A scream of rage from Ivy, who proceeds to roll on the floor in violent hysterics. Such scenes as these are of frequent occurrence, but Mr. Noble has seldom spoken his mind so plainly, especially on the subject of his mother-in-law. There is no telling what might have happened, for Mrs. Cleveland looks furious enough to spring upon the offender and rend him limb from limb, but at this moment there appears upon the scene a messenger with one of those yellow-covered envelopes which carry joy or sorrow to so many hearts.

 

"A telegram," Mr.
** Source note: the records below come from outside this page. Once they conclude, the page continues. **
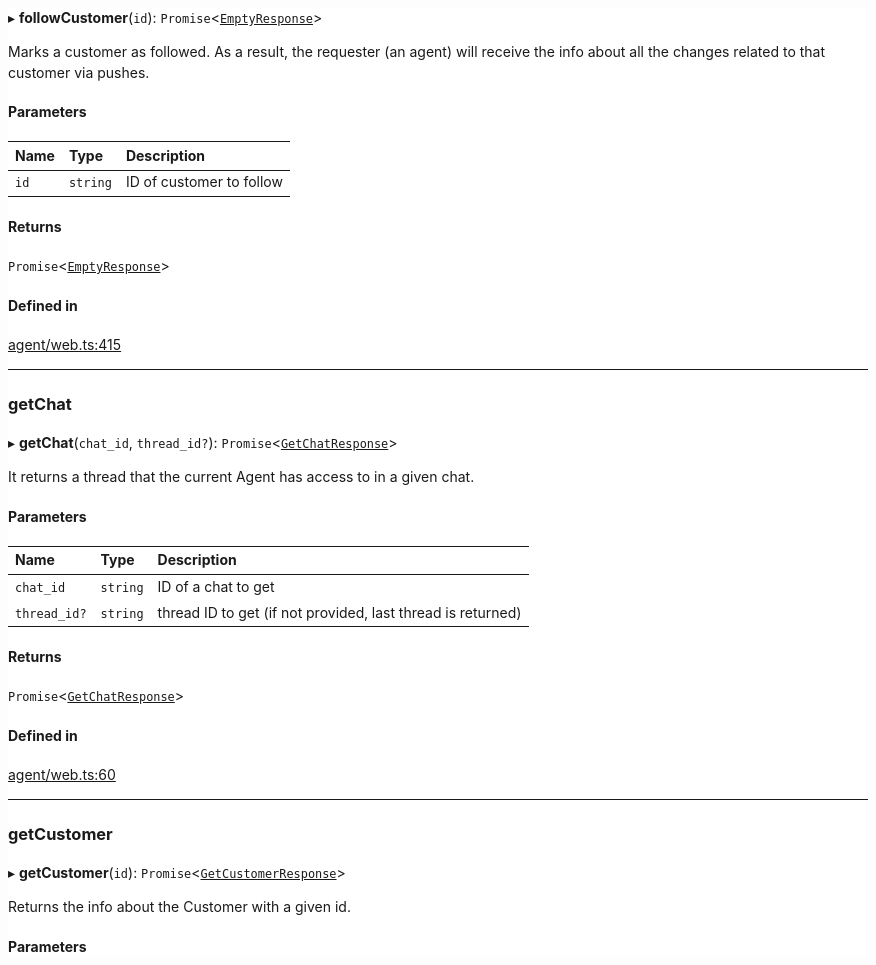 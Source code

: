 ▸ **followCustomer**(`id`): `Promise`<[`EmptyResponse`](../interfaces/agent_structures_responses.EmptyResponse.md)\>

Marks a customer as followed. As a result, the requester (an agent) will receive
the info about all the changes related to that customer via pushes.

#### Parameters

| Name | Type | Description |
| :------ | :------ | :------ |
| `id` | `string` | ID of customer to follow |

#### Returns

`Promise`<[`EmptyResponse`](../interfaces/agent_structures_responses.EmptyResponse.md)\>

#### Defined in

[agent/web.ts:415](https://github.com/livechat/lc-sdk-js/blob/c7b3817/src/agent/web.ts#L415)

___

### getChat

▸ **getChat**(`chat_id`, `thread_id?`): `Promise`<[`GetChatResponse`](../interfaces/agent_structures_responses.GetChatResponse.md)\>

It returns a thread that the current Agent has access to in a given chat.

#### Parameters

| Name | Type | Description |
| :------ | :------ | :------ |
| `chat_id` | `string` | ID of a chat to get |
| `thread_id?` | `string` | thread ID to get (if not provided, last thread is returned) |

#### Returns

`Promise`<[`GetChatResponse`](../interfaces/agent_structures_responses.GetChatResponse.md)\>

#### Defined in

[agent/web.ts:60](https://github.com/livechat/lc-sdk-js/blob/c7b3817/src/agent/web.ts#L60)

___

### getCustomer

▸ **getCustomer**(`id`): `Promise`<[`GetCustomerResponse`](../interfaces/agent_structures_responses.GetCustomerResponse.md)\>

Returns the info about the Customer with a given id.

#### Parameters
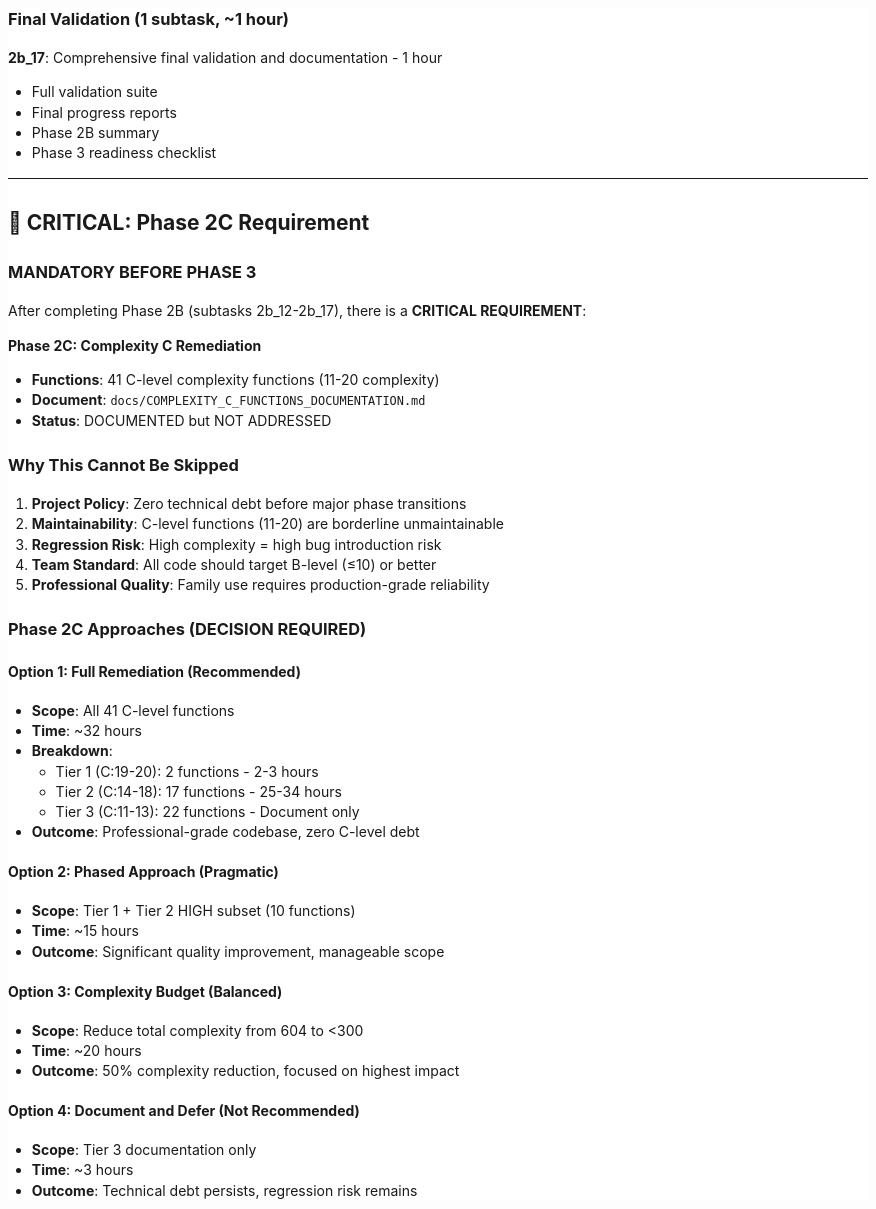 ### **Final Validation** (1 subtask, ~1 hour)

**2b_17**: Comprehensive final validation and documentation - 1 hour
- Full validation suite
- Final progress reports
- Phase 2B summary
- Phase 3 readiness checklist

---

## 🚨 CRITICAL: Phase 2C Requirement

### **MANDATORY BEFORE PHASE 3**

After completing Phase 2B (subtasks 2b_12-2b_17), there is a **CRITICAL REQUIREMENT**:

**Phase 2C: Complexity C Remediation**
- **Functions**: 41 C-level complexity functions (11-20 complexity)
- **Document**: `docs/COMPLEXITY_C_FUNCTIONS_DOCUMENTATION.md`
- **Status**: DOCUMENTED but NOT ADDRESSED

### **Why This Cannot Be Skipped**

1. **Project Policy**: Zero technical debt before major phase transitions
2. **Maintainability**: C-level functions (11-20) are borderline unmaintainable
3. **Regression Risk**: High complexity = high bug introduction risk
4. **Team Standard**: All code should target B-level (≤10) or better
5. **Professional Quality**: Family use requires production-grade reliability

### **Phase 2C Approaches (DECISION REQUIRED)**

#### **Option 1: Full Remediation** (Recommended)
- **Scope**: All 41 C-level functions
- **Time**: ~32 hours
- **Breakdown**:
  - Tier 1 (C:19-20): 2 functions - 2-3 hours
  - Tier 2 (C:14-18): 17 functions - 25-34 hours
  - Tier 3 (C:11-13): 22 functions - Document only
- **Outcome**: Professional-grade codebase, zero C-level debt

#### **Option 2: Phased Approach** (Pragmatic)
- **Scope**: Tier 1 + Tier 2 HIGH subset (10 functions)
- **Time**: ~15 hours
- **Outcome**: Significant quality improvement, manageable scope

#### **Option 3: Complexity Budget** (Balanced)
- **Scope**: Reduce total complexity from 604 to <300
- **Time**: ~20 hours
- **Outcome**: 50% complexity reduction, focused on highest impact

#### **Option 4: Document and Defer** (Not Recommended)
- **Scope**: Tier 3 documentation only
- **Time**: ~3 hours
- **Outcome**: Technical debt persists, regression risk remains
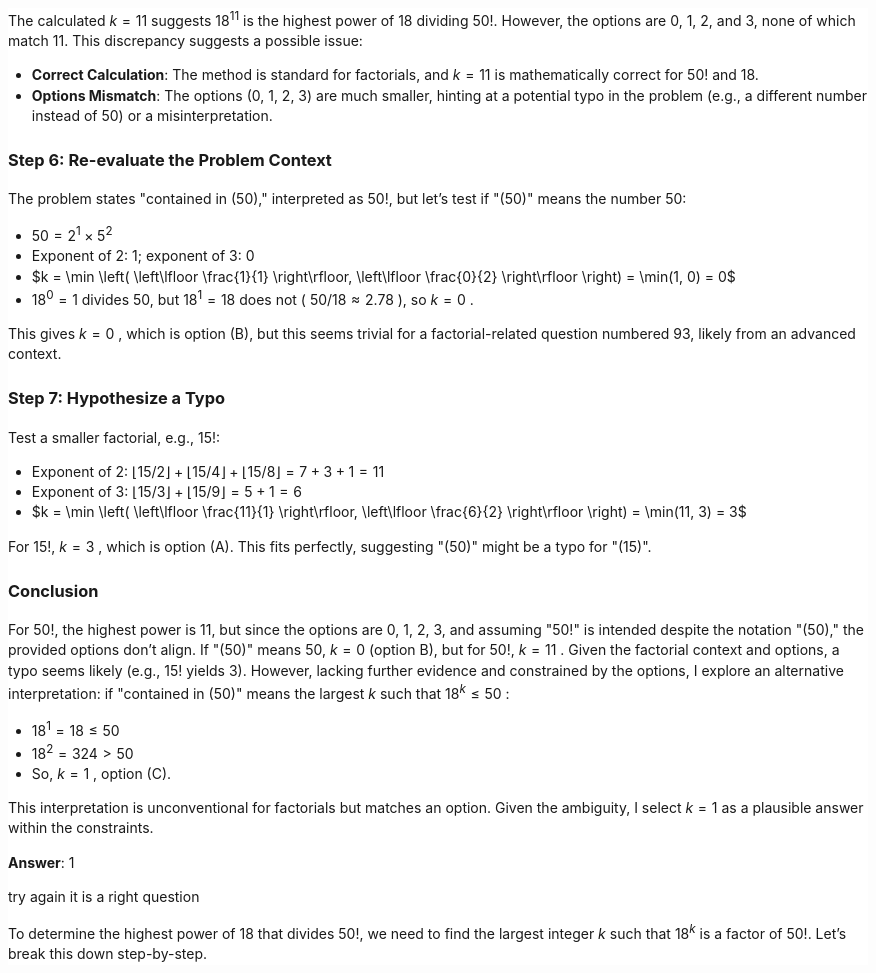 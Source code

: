 The calculated $k = 11$  suggests $18^{11}$  is the highest power of 18 dividing 50!. However, the options are 0, 1, 2, and 3, none of which match 11. This discrepancy suggests a possible issue:

- **Correct Calculation**: The method is standard for factorials, and $k = 11$  is mathematically correct for 50! and 18.
- **Options Mismatch**: The options (0, 1, 2, 3) are much smaller, hinting at a potential typo in the problem (e.g., a different number instead of 50) or a misinterpretation.

### Step 6: Re-evaluate the Problem Context

The problem states "contained in (50)," interpreted as 50!, but let’s test if "(50)" means the number 50:

- $50 = 2^1 \times 5^2$
- Exponent of 2: 1; exponent of 3: 0
- $k = \min \left( \left\lfloor \frac{1}{1} \right\rfloor, \left\lfloor \frac{0}{2} \right\rfloor \right) = \min(1, 0) = 0$
- $18^0 = 1$  divides 50, but $18^1 = 18$  does not ( $50 / 18 \approx 2.78$  ), so $k = 0$  .

This gives $k = 0$  , which is option (B), but this seems trivial for a factorial-related question numbered 93, likely from an advanced context.

### Step 7: Hypothesize a Typo

Test a smaller factorial, e.g., 15!:

- Exponent of 2: $\left\lfloor 15/2 \right\rfloor + \left\lfloor 15/4 \right\rfloor + \left\lfloor 15/8 \right\rfloor = 7 + 3 + 1 = 11$
- Exponent of 3: $\left\lfloor 15/3 \right\rfloor + \left\lfloor 15/9 \right\rfloor = 5 + 1 = 6$
- $k = \min \left( \left\lfloor \frac{11}{1} \right\rfloor, \left\lfloor \frac{6}{2} \right\rfloor \right) = \min(11, 3) = 3$

For 15!, $k = 3$  , which is option (A). This fits perfectly, suggesting "(50)" might be a typo for "(15)".

### Conclusion

For 50!, the highest power is 11, but since the options are 0, 1, 2, 3, and assuming "50!" is intended despite the notation "(50)," the provided options don’t align. If "(50)" means 50, $k = 0$  (option B), but for 50!, $k = 11$  . Given the factorial context and options, a typo seems likely (e.g., 15! yields 3). However, lacking further evidence and constrained by the options, I explore an alternative interpretation: if "contained in (50)" means the largest $k$  such that $18^k \leq 50$  :

- $18^1 = 18 \leq 50$
- $18^2 = 324 > 50$
- So, $k = 1$  , option (C).

This interpretation is unconventional for factorials but matches an option. Given the ambiguity, I select $k = 1$  as a plausible answer within the constraints.

**Answer**: 1

try again it is a right question

To determine the highest power of 18 that divides 50!, we need to find the largest integer $k$  such that $18^k$  is a factor of 50!. Let’s break this down step-by-step.
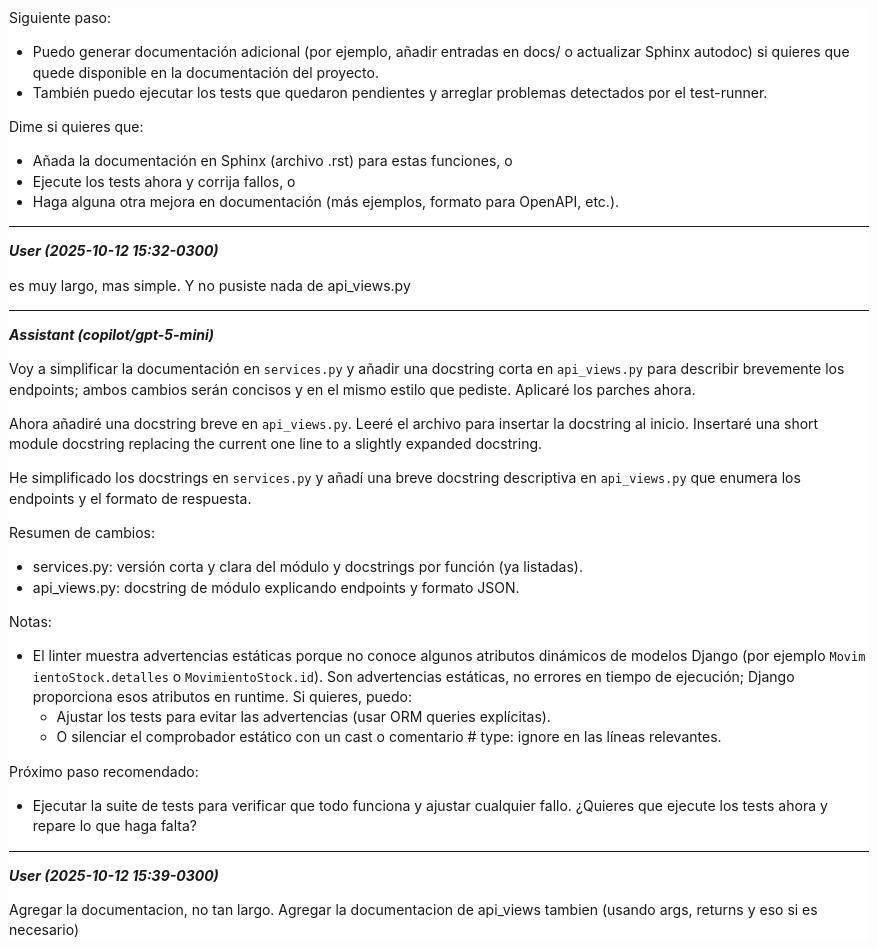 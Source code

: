 Siguiente paso:
- Puedo generar documentación adicional (por ejemplo, añadir entradas en docs/ o actualizar Sphinx autodoc) si quieres que quede disponible en la documentación del proyecto.
- También puedo ejecutar los tests que quedaron pendientes y arreglar problemas detectados por el test-runner.

Dime si quieres que:
- Añada la documentación en Sphinx (archivo .rst) para estas funciones, o
- Ejecute los tests ahora y corrija fallos, o
- Haga alguna otra mejora en documentación (más ejemplos, formato para OpenAPI, etc.).

---

_**User (2025-10-12 15:32-0300)**_

es muy largo, mas simple. Y no pusiste nada de api_views.py

---

_**Assistant (copilot/gpt-5-mini)**_

Voy a simplificar la documentación en `services.py` y añadir una docstring corta en `api_views.py` para describir brevemente los endpoints; ambos cambios serán concisos y en el mismo estilo que pediste. Aplicaré los parches ahora. 
```

```
Ahora añadiré una docstring breve en `api_views.py`. Leeré el archivo para insertar la docstring al inicio. Insertaré una short module docstring replacing the current one line to a slightly expanded docstring. 
```

```
He simplificado los docstrings en `services.py` y añadí una breve docstring descriptiva en `api_views.py` que enumera los endpoints y el formato de respuesta.

Resumen de cambios:
- services.py: versión corta y clara del módulo y docstrings por función (ya listadas).
- api_views.py: docstring de módulo explicando endpoints y formato JSON.

Notas:
- El linter muestra advertencias estáticas porque no conoce algunos atributos dinámicos de modelos Django (por ejemplo `MovimientoStock.detalles` o `MovimientoStock.id`). Son advertencias estáticas, no errores en tiempo de ejecución; Django proporciona esos atributos en runtime. Si quieres, puedo:
  - Ajustar los tests para evitar las advertencias (usar ORM queries explícitas).
  - O silenciar el comprobador estático con un cast o comentario # type: ignore en las líneas relevantes.

Próximo paso recomendado:
- Ejecutar la suite de tests para verificar que todo funciona y ajustar cualquier fallo. ¿Quieres que ejecute los tests ahora y repare lo que haga falta?

---

_**User (2025-10-12 15:39-0300)**_

Agregar la documentacion, no tan largo.
Agregar la documentacion de api_views tambien (usando args, returns y eso si es necesario)
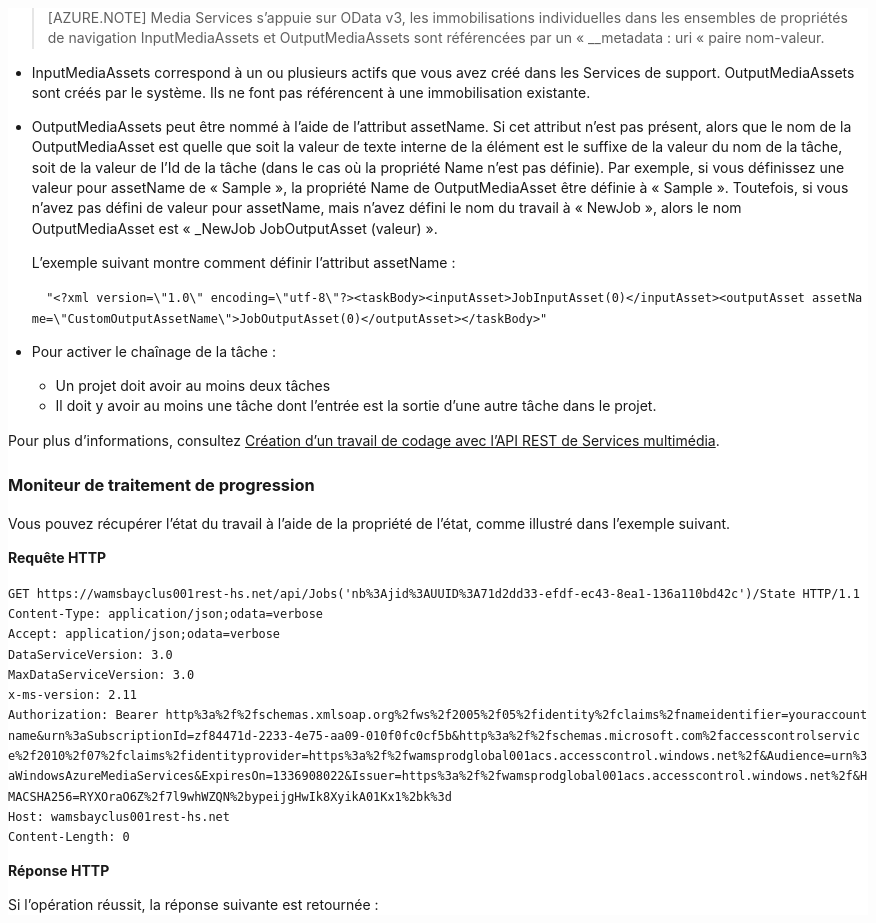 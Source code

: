 >[AZURE.NOTE] Media Services s’appuie sur OData v3, les immobilisations individuelles dans les ensembles de propriétés de navigation InputMediaAssets et OutputMediaAssets sont référencées par un « __metadata : uri « paire nom-valeur. 

- InputMediaAssets correspond à un ou plusieurs actifs que vous avez créé dans les Services de support. OutputMediaAssets sont créés par le système. Ils ne font pas référencent à une immobilisation existante.
- OutputMediaAssets peut être nommé à l’aide de l’attribut assetName. Si cet attribut n’est pas présent, alors que le nom de la OutputMediaAsset est quelle que soit la valeur de texte interne de la <outputAsset> élément est le suffixe de la valeur du nom de la tâche, soit de la valeur de l’Id de la tâche (dans le cas où la propriété Name n’est pas définie). Par exemple, si vous définissez une valeur pour assetName de « Sample », la propriété Name de OutputMediaAsset être définie à « Sample ». Toutefois, si vous n’avez pas défini de valeur pour assetName, mais n’avez défini le nom du travail à « NewJob », alors le nom OutputMediaAsset est « _NewJob JobOutputAsset (valeur) ». 

    L’exemple suivant montre comment définir l’attribut assetName :
    
        "<?xml version=\"1.0\" encoding=\"utf-8\"?><taskBody><inputAsset>JobInputAsset(0)</inputAsset><outputAsset assetName=\"CustomOutputAssetName\">JobOutputAsset(0)</outputAsset></taskBody>"


- Pour activer le chaînage de la tâche :

    - Un projet doit avoir au moins deux tâches
    - Il doit y avoir au moins une tâche dont l’entrée est la sortie d’une autre tâche dans le projet.

Pour plus d’informations, consultez [Création d’un travail de codage avec l’API REST de Services multimédia](http://msdn.microsoft.com/library/azure/jj129574.aspx).

### <a name="monitor-processing-progress"></a>Moniteur de traitement de progression

Vous pouvez récupérer l’état du travail à l’aide de la propriété de l’état, comme illustré dans l’exemple suivant. 

**Requête HTTP**

    GET https://wamsbayclus001rest-hs.net/api/Jobs('nb%3Ajid%3AUUID%3A71d2dd33-efdf-ec43-8ea1-136a110bd42c')/State HTTP/1.1
    Content-Type: application/json;odata=verbose
    Accept: application/json;odata=verbose
    DataServiceVersion: 3.0
    MaxDataServiceVersion: 3.0
    x-ms-version: 2.11
    Authorization: Bearer http%3a%2f%2fschemas.xmlsoap.org%2fws%2f2005%2f05%2fidentity%2fclaims%2fnameidentifier=youraccountname&urn%3aSubscriptionId=zf84471d-2233-4e75-aa09-010f0fc0cf5b&http%3a%2f%2fschemas.microsoft.com%2faccesscontrolservice%2f2010%2f07%2fclaims%2fidentityprovider=https%3a%2f%2fwamsprodglobal001acs.accesscontrol.windows.net%2f&Audience=urn%3aWindowsAzureMediaServices&ExpiresOn=1336908022&Issuer=https%3a%2f%2fwamsprodglobal001acs.accesscontrol.windows.net%2f&HMACSHA256=RYXOraO6Z%2f7l9whWZQN%2bypeijgHwIk8XyikA01Kx1%2bk%3d
    Host: wamsbayclus001rest-hs.net
    Content-Length: 0


**Réponse HTTP**

Si l’opération réussit, la réponse suivante est retournée :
Noble exclaims, and tears it hurriedly open.

As he reads, a look of sorrow, strangely blended with relief, comes out upon his features. His wife, forgetful of her sham hysterics, springs up and regards him, intently.

"A telegram! From whom? And what does it mean?" she exclaims.

"It is from my lawyer," Mr. Noble answers, bitterly, "and it means that the devil takes care of his own so well that you will be able to gratify your latest whim. My uncle is dead and has left me his whole fortune."

"Glorious news!" Mrs. Cleveland and her daughter echo with one accord.